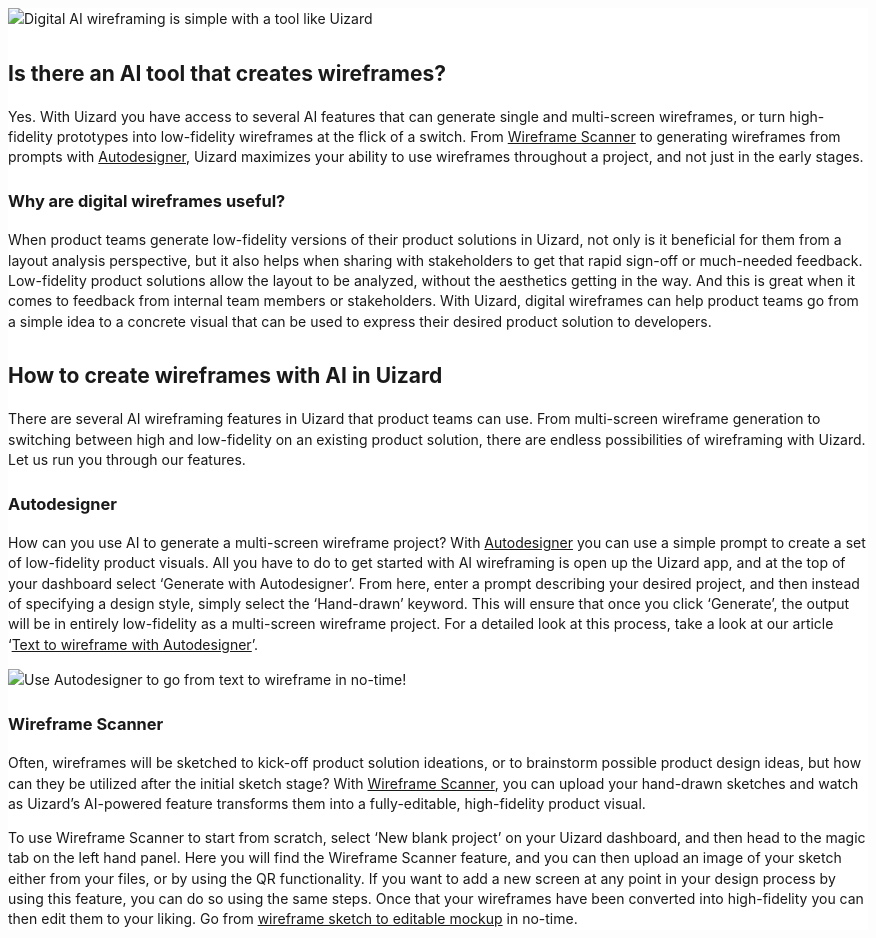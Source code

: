 ![](https://uizard.io/blog/content/images/2024/05/Screenshot-2024-05-07-at-14.22.51.png)Digital AI wireframing is simple with a tool like Uizard

## Is there an AI tool that creates wireframes?

Yes. With Uizard you have access to several AI features that can generate single and multi-screen wireframes, or turn high-fidelity prototypes into low-fidelity wireframes at the flick of a switch. From [Wireframe Scanner](https://uizard.io/wireframe-scanner/) to generating wireframes from prompts with [Autodesigner](https://uizard.io/autodesigner/), Uizard maximizes your ability to use wireframes throughout a project, and not just in the early stages.

### Why are digital wireframes useful?

When product teams generate low-fidelity versions of their product solutions in Uizard, not only is it beneficial for them from a layout analysis perspective, but it also helps when sharing with stakeholders to get that rapid sign-off or much-needed feedback. Low-fidelity product solutions allow the layout to be analyzed, without the aesthetics getting in the way. And this is great when it comes to feedback from internal team members or stakeholders. With Uizard, digital wireframes can help product teams go from a simple idea to a concrete visual that can be used to express their desired product solution to developers. 

## How to create wireframes with AI in Uizard

There are several AI wireframing features in Uizard that product teams can use. From multi-screen wireframe generation to switching between high and low-fidelity on an existing product solution, there are endless possibilities of wireframing with Uizard. Let us run you through our features.

### Autodesigner

How can you use AI to generate a multi-screen wireframe project? With [Autodesigner](https://uizard.io/autodesigner/) you can use a simple prompt to create a set of low-fidelity product visuals. All you have to do to get started with AI wireframing is open up the Uizard app, and at the top of your dashboard select ‘Generate with Autodesigner’. From here, enter a prompt describing your desired project, and then instead of specifying a design style, simply select the ‘Hand-drawn’ keyword. This will ensure that once you click ‘Generate’, the output will be in entirely low-fidelity as a multi-screen wireframe project. For a detailed look at this process, take a look at our article ‘[Text to wireframe with Autodesigner](https://uizard.io/blog/text-to-wireframe-with-autodesigner/)’.

![](https://uizard.io/blog/content/images/2024/05/texttowirframeautodesigner-ezgif.com-crop.gif)Use Autodesigner to go from text to wireframe in no-time!

### Wireframe Scanner

Often, wireframes will be sketched to kick-off product solution ideations, or to brainstorm possible product design ideas, but how can they be utilized after the initial sketch stage? With [Wireframe Scanner](https://uizard.io/wireframe-scanner/), you can upload your hand-drawn sketches and watch as Uizard’s AI-powered feature transforms them into a fully-editable, high-fidelity product visual. 

To use Wireframe Scanner to start from scratch, select ‘New blank project’ on your Uizard dashboard, and then head to the magic tab on the left hand panel. Here you will find the Wireframe Scanner feature, and you can then upload an image of your sketch either from your files, or by using the QR functionality. If you want to add a new screen at any point in your design process by using this feature, you can do so using the same steps. Once that your wireframes have been converted into high-fidelity you can then edit them to your liking. Go from [wireframe sketch to editable mockup](https://uizard.io/blog/hand-drawn-wireframe-to-sketch/) in no-time.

• _What to do_
Above are the records; from them, give again exactly the lines from the one containing "Yes. With Uizard" to the one containing "### Why are digital wireframes useful?", both lines included, and nothing more.

• _Written solution_
Yes. With Uizard you have access to several AI features that can generate single and multi-screen wireframes, or turn high-fidelity prototypes into low-fidelity wireframes at the flick of a switch. From [Wireframe Scanner](https://uizard.io/wireframe-scanner/) to generating wireframes from prompts with [Autodesigner](https://uizard.io/autodesigner/), Uizard maximizes your ability to use wireframes throughout a project, and not just in the early stages.

### Why are digital wireframes useful?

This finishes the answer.